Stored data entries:
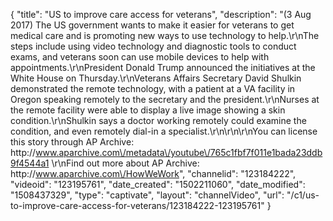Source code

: {
    "title": "US to improve care access for veterans",
    "description": "(3 Aug 2017) The US government wants to make it easier for veterans to get medical care and is promoting new ways to use technology to help.\r\nThe steps include using video technology and diagnostic tools to conduct exams, and veterans soon can use mobile devices to help with appointments.\r\nPresident Donald Trump announced the initiatives at the White House on Thursday.\r\nVeterans Affairs Secretary David Shulkin demonstrated the remote technology, with a patient at a VA facility in Oregon speaking remotely to the secretary and the president.\r\nNurses at the remote facility were able to display a live image showing a skin condition.\r\nShulkin says a doctor working remotely could examine the condition, and even remotely dial-in a specialist.\r\n\r\n\r\nYou can license this story through AP Archive: http:\/\/www.aparchive.com\/metadata\/youtube\/765c1fbf7f011e1bada23ddb9f4544a1 \r\nFind out more about AP Archive: http:\/\/www.aparchive.com\/HowWeWork",
    "channelid": "123184222",
    "videoid": "123195761",
    "date_created": "1502211060",
    "date_modified": "1508437329",
    "type": "captivate",
    "layout": "channelVideo",
    "url": "\/c1\/us-to-improve-care-access-for-veterans\/123184222-123195761"
}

Task details:
Scan the lines above, and whenever one holds the string "access", copy it.

Task result:
    "title": "US to improve care access for veterans",
    "url": "\/c1\/us-to-improve-care-access-for-veterans\/123184222-123195761"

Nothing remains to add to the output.